In computer programming, unit testing is a software testing method by which individual units of source code, sets of one or more computer program modules together with associated control data, usage procedures, and operating procedures, are tested to determine whether they are fit for use — wikipedia

Unit tests, who needs em? We all do. There are a lot of resources online that will tell you why unit testing is important or why writing unit tests before building implementations is a good idea. But I’m here to tell you how unit tests can save you a massive production headache.

A while back, a coworker pushed code to production that consumed and parsed large .csv files uploaded by users. The code looped through the file then parsed and mapped each record to the associated record in the model. The model contained a few bool fields that were populated by executing the C# Boolean.TryParse method against the text field to convert the string from the file to bool. If the TryParse method returned false then the value in the csv file must have been falsy, and vice versa for true. The record was applied to the model and saved to the database.

As it turned out, our code didn’t work as expected which caused a major problem. For bool fields users would upload either a 1 or 0. 1 being true and 0 being false. Because the source was a csv file all values were imported as strings. Therefore, before applying the values to our model, we must convert the string representation to the appropriate type within the model.

Here’s an example of the code, the Parse method below takes a string argument named parsable, does a Boolean.TryParse against parsable and returns the newly converted value.

		public static Main(){	    var trueFalse = Parse("1");	}		public bool Parse(string parsable)	{		 bool flag;		 bool result = Boolean.TryParse(parsable, out flag);         return flag;	}

From looking at the method and without knowing how C# Boolean.TryParse converts the string argument “1” to bool you’d think that this method returns true, not false. But in reality the above method returns false. Even though 1 generally equals true in most contexts, if passed in as a string the result is false, not true.

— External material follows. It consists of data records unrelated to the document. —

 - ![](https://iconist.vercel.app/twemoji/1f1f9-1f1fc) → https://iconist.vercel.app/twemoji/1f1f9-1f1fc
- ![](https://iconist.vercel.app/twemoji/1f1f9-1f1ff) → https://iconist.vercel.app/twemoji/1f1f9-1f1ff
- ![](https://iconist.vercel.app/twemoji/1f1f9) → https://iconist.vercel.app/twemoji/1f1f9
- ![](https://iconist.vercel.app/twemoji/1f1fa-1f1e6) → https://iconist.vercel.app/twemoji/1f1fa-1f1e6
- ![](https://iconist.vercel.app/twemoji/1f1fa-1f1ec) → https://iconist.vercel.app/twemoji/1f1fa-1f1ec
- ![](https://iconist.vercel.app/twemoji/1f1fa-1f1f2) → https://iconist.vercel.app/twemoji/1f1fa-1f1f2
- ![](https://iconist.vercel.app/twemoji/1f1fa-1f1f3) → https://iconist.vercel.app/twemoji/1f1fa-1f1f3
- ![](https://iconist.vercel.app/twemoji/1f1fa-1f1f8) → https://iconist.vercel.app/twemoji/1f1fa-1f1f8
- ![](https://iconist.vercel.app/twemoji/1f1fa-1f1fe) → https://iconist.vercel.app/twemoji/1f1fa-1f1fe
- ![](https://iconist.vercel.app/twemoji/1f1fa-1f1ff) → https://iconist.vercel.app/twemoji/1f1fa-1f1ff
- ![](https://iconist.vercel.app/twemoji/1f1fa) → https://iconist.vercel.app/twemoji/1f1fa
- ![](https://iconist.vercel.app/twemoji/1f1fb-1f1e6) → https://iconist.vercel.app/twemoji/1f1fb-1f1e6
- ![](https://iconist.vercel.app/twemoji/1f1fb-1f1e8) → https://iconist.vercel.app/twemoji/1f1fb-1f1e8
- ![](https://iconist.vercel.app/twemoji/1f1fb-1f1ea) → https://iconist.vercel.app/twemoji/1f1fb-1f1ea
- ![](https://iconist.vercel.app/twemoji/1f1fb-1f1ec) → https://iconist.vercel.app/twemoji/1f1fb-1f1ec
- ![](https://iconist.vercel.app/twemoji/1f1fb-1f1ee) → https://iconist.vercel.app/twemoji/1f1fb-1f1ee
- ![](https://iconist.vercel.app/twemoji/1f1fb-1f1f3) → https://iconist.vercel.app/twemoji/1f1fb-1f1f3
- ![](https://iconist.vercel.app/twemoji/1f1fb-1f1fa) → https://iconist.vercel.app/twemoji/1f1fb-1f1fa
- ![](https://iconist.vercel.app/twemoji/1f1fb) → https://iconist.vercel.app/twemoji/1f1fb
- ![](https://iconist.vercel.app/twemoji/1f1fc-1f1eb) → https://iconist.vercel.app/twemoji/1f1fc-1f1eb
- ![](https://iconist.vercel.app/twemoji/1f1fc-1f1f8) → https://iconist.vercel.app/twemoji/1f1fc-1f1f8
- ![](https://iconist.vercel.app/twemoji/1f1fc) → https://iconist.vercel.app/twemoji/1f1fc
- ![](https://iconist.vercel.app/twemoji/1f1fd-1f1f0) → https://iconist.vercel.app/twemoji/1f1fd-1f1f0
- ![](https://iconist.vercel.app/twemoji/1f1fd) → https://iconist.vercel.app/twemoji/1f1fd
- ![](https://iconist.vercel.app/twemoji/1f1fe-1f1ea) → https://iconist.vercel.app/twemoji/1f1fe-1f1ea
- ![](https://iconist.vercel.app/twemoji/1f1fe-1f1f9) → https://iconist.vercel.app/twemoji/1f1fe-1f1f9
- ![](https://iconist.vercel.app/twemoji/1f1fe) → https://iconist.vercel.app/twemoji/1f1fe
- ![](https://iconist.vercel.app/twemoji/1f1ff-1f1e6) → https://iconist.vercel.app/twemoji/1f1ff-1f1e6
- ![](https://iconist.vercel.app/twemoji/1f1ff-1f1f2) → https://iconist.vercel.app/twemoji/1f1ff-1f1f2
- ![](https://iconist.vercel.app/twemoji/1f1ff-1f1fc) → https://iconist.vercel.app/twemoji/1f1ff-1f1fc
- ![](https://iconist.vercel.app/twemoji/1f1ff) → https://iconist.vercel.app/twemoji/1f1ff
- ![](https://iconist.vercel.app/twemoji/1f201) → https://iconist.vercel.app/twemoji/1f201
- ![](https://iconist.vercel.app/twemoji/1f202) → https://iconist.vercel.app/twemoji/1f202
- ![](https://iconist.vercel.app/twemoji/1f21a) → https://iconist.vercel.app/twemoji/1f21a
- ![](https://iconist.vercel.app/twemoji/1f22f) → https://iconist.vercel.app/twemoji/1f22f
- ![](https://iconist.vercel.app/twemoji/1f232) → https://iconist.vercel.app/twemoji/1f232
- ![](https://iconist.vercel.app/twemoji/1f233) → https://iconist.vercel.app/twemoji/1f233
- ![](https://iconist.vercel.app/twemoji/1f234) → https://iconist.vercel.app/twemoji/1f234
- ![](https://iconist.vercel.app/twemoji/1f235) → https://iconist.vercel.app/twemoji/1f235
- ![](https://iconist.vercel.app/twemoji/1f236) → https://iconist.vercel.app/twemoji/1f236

If we would have had proper unit tests set up we would have written a unit test that looks something like this:

[TestMethod]public void Parse_BooleanTryParseString__ReturnsFalse(){    string stringToParse = "1";    bool expected = true;    bool actual = Parse(stringToParse);    Assert.AreEqual(expected, actual);}

The above unit test would have failed and we’d have found the problem, fixed it and been on our way. Unfortunately for us, we didn’t have a unit test for the above Parse method and QA didn’t catch the issue during their testing. The code eventually made its way to production, users start uploading files against the new code and yadda, yadda, yadda…we end up with a lot false values that should be true.

I've made a huge mistake

The good news is we were able to recover the lost data. But the recovery process took a few days and a lot of manual work which set us back on our timeline, not to mention created a garbage truck full of unwanted stress while we scrambled to recover the data and explain to our stakeholders that we’d made a huge mistake.

The takeaway my team and I had from this experience is how valuable a unit test can be. Unit tests are not just a key part of the testing process, but they’ve proven to be invaluable in making sure the code you write is actually doing what you think it’s doing.